TAG PhD students Carolyn Jong, Ida Toft and Skot Deeming have just returned from an adventure in Mexico City where they went with Lynn and Bart to the Transitio Festival and conference. Transitio is Mexico’s most important festival of new media art and the theme this year was games and shared change -with Ricardo del Farra as the overall invited artistic director
Ida, Carolyn and Skot stayed in the old centre of the city where entire streets are dedicated, for example, to recycled electronics or musical instruments or prosthetics. Lynn and Bart stayed near the exhibition venue -a much less interesting area but close to the Coyoacan neighborhood famous as the area where Frida Kahlo and Diego Rivera lived, The group spent quite a bit of time walking and eating in Coyoacan and visiting museums.
Ida, Skot and Carolyn curated a section of the exhibition entitled Resistance at Play. http://transitiomx.net/cura.html (see Resistencia en juego). They chose 5 games for the show :
Keep Me Occupied by Ana Anthropy (2012)
Keep Me Occupied is a resolutely optimistic take on the theme of occupation and collective action. The game is played by two players, who cooperate in order to navigate through a vertical maze of blocked passageways, each of which can be opened by standing on (or occupying) a button. Players have 60 seconds to rise as high as they can, at which point the game is over and two more players can take their place. The avatars of the previous players remain on the screen, occupying the last buttons they touched during their game.
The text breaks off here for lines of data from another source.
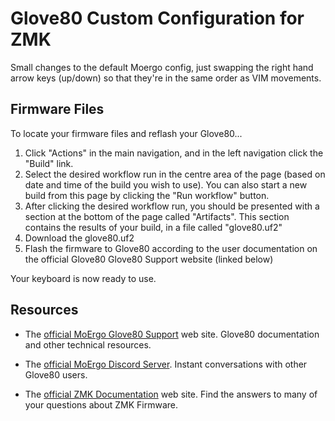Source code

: # Glove80 Custom Configuration for ZMK

Small changes to the default Moergo config, just swapping the right hand arrow keys (up/down) so that they're in the same order as VIM movements.

## Firmware Files
To locate your firmware files and reflash your Glove80...
1. Click "Actions" in the main navigation, and in the left navigation click the "Build" link.
2. Select the desired workflow run in the centre area of the page (based on date and time of the build you wish to use). You can also start a new build from this page by clicking the "Run workflow" button.
3. After clicking the desired workflow run, you should be presented with a section at the bottom of the page called "Artifacts". This section contains the results of your build, in a file called "glove80.uf2"
4. Download the glove80.uf2
5. Flash the firmware to Glove80 according to the user documentation on the official Glove80 Glove80 Support website (linked below)

Your keyboard is now ready to use.

## Resources
- The [official MoErgo Glove80 Support](https://moergo.com/glove80-support) web site. Glove80 documentation and other technical resources.
- The [official MoErgo Discord Server](https://moergo.com/discord). Instant conversations with other Glove80 users.

- The [official ZMK Documentation](https://zmk.dev/docs) web site. Find the answers to many of your questions about ZMK Firmware.
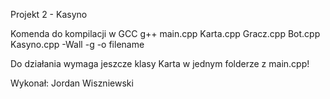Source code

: Projekt 2 - Kasyno

Komenda do kompilacji w GCC
g++ main.cpp Karta.cpp Gracz.cpp Bot.cpp Kasyno.cpp -Wall -g -o filename

Do działania wymaga jeszcze klasy Karta w jednym folderze z main.cpp!

Wykonał: Jordan Wiszniewski
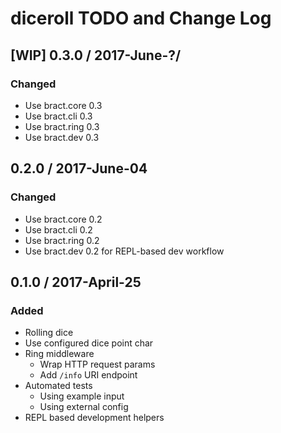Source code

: # diceroll TODO and Change Log


## [WIP] 0.3.0 / 2017-June-?/
### Changed
- Use bract.core 0.3
- Use bract.cli  0.3
- Use bract.ring 0.3
- Use bract.dev  0.3


## 0.2.0 / 2017-June-04
### Changed
- Use bract.core 0.2
- Use bract.cli  0.2
- Use bract.ring 0.2
- Use bract.dev  0.2 for REPL-based dev workflow


## 0.1.0 / 2017-April-25
### Added
- Rolling dice
- Use configured dice point char
- Ring middleware
  - Wrap HTTP request params
  - Add `/info` URI endpoint
- Automated tests
  - Using example input
  - Using external config
- REPL based development helpers
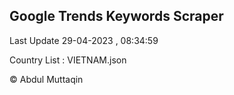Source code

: 

## Google Trends Keywords Scraper 
 
Last Update 29-04-2023 , 08:34:59

Country List :
VIETNAM.json



© Abdul Muttaqin 
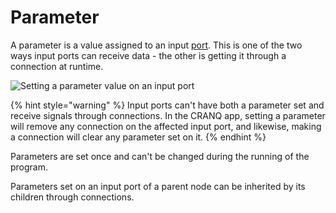 # Parameter

A parameter is a value assigned to an input [port](port.md). This is one of the two ways input ports can receive data - the other is getting it through a connection at runtime.

![Setting a parameter value on an input port](<../../.gitbook/assets/Screenshot 2022-07-18 at 15.35.59 (1).png>)

{% hint style="warning" %}
Input ports can't have both a parameter set and receive signals through connections. In the CRANQ app, setting a parameter will remove any connection on the affected input port, and likewise, making a connection will clear any parameter set on it.
{% endhint %}

Parameters are set once and can't be changed during the running of the program.

Parameters set on an input port of a parent node can be inherited by its children through connections.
In this way players are encouraged to build on the work of their predecessors, with each new pair of players contributing to the endeavours of the next, and allowing the movement as a whole to ascend ever higher. The game originally ran on the OAK-U-TRON 201X mobile arcade unit, which was constructed by Alex Kerfoot and Mars Jokela for Occupy Oakland.
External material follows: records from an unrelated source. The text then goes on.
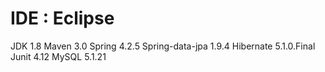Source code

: # IDE : Eclipse

JDK 1.8
Maven 3.0
Spring 4.2.5
Spring-data-jpa  1.9.4
Hibernate 5.1.0.Final
Junit 4.12
MySQL 5.1.21



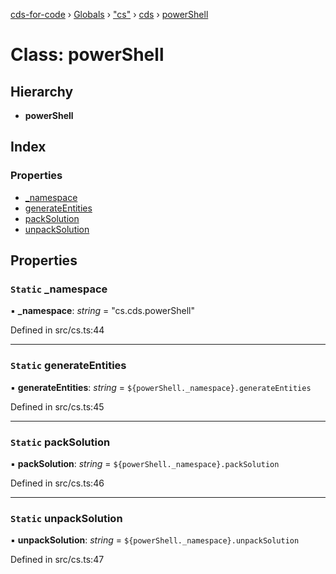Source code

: [cds-for-code](../README.md) › [Globals](../globals.md) › ["cs"](../modules/_cs_.md) › [cds](../modules/_cs_.cds.md) › [powerShell](_cs_.cds.powershell.md)

# Class: powerShell

## Hierarchy

* **powerShell**

## Index

### Properties

* [_namespace](_cs_.cds.powershell.md#static-_namespace)
* [generateEntities](_cs_.cds.powershell.md#static-generateentities)
* [packSolution](_cs_.cds.powershell.md#static-packsolution)
* [unpackSolution](_cs_.cds.powershell.md#static-unpacksolution)

## Properties

### `Static` _namespace

▪ **_namespace**: *string* = "cs.cds.powerShell"

Defined in src/cs.ts:44

___

### `Static` generateEntities

▪ **generateEntities**: *string* = `${powerShell._namespace}.generateEntities`

Defined in src/cs.ts:45

___

### `Static` packSolution

▪ **packSolution**: *string* = `${powerShell._namespace}.packSolution`

Defined in src/cs.ts:46

___

### `Static` unpackSolution

▪ **unpackSolution**: *string* = `${powerShell._namespace}.unpackSolution`

Defined in src/cs.ts:47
#PRISOM by Mez Breeze and Andy Campbell (2013)
#PRISOM is a Synthetic Reality Game in a city of glass and heavy surveillance in which the spaces for laughter, friendliness, love, individuality and imagination barely exist. Exploring the city and its surveillance points the players learn more about the state, the system and its points of view.
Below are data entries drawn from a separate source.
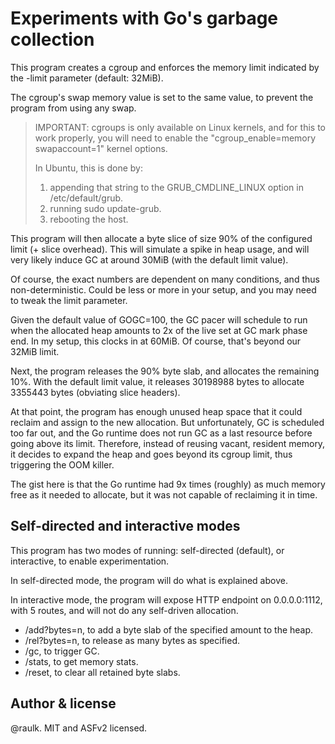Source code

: # Experiments with Go's garbage collection

This program creates a cgroup and enforces the memory limit indicated by the
-limit parameter (default: 32MiB).

The cgroup's swap memory value is set to the same value, to prevent the program
from using any swap.

> IMPORTANT: cgroups is only available on Linux kernels, and for this to work
> properly, you will need to enable the "cgroup_enable=memory swapaccount=1"
> kernel options.
>  
> In Ubuntu, this is done by:
> 
>  1. appending that string to the GRUB_CMDLINE_LINUX option in /etc/default/grub.
>  2. running sudo update-grub.
>  3. rebooting the host.

This program will then allocate a byte slice of size 90% of the configured limit
(+ slice overhead). This will simulate a spike in heap usage, and will very
likely induce GC at around 30MiB (with the default limit value).

Of course, the exact numbers are dependent on many conditions, and thus
non-deterministic. Could be less or more in your setup, and you may need to
tweak the limit parameter.

Given the default value of GOGC=100, the GC pacer will schedule to run when the
allocated heap amounts to 2x of the live set at GC mark phase end. In my setup,
this clocks in at 60MiB. Of course, that's beyond our 32MiB limit.

Next, the program releases the 90% byte slab, and allocates the remaining 10%.
With the default limit value, it releases 30198988 bytes to allocate 3355443
bytes (obviating slice headers).

At that point, the program has enough unused heap space that it could reclaim
and assign to the new allocation. But unfortunately, GC is scheduled too far
out, and the Go runtime does not run GC as a last resource before going above
its limit. Therefore, instead of reusing vacant, resident memory, it decides to
expand the heap and goes beyond its cgroup limit, thus triggering the OOM killer.

The gist here is that the Go runtime had 9x times (roughly) as much memory free
as it needed to allocate, but it was not capable of reclaiming it in time.

## Self-directed and interactive modes 

This program has two modes of running: self-directed (default), or interactive,
to enable experimentation.

In self-directed mode, the program will do what is explained above.

In interactive mode, the program will expose HTTP endpoint on 0.0.0.0:1112,
with 5 routes, and will not do any self-driven allocation.

 * /add?bytes=n, to add a byte slab of the specified amount to the heap.
 * /rel?bytes=n, to release as many bytes as specified.
 * /gc, to trigger GC.
 * /stats, to get memory stats.
 * /reset, to clear all retained byte slabs.

## Author & license

@raulk. MIT and ASFv2 licensed.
Spy Jammer by Daniele Hopkins. (2013)
Our online presence us constantly negotiated by all manner of cookies, pings, passwords and EULAs. Spy Jammer highlights the surveillant nature of online navigation by representing it as a first person stealth action game, where players must attempt to circumvent, circumnavigate and remain hidden from the omniscient ‘eyes’ of websites, agencies, and marketers who buy, sell, and review our personal data.
The Cat and the Coup by Peter Brinson and Kurosh ValaNejad (2011) The Cat and the Coup is a documentary videogame in which you play the cat of Dr. Mohammed Mossadegh, the first democratically elected Prime Minister of Iran. During the summer of 1953, the CIA engineered a coup to bring about his downfall. As a player, you coax Mossadegh back through significant events of his life by knocking objects off of shelves, scattering his papers, jumping on his lap and scratching him. Players bear witness to the events as they unfold, rather than becoming direct actors within them.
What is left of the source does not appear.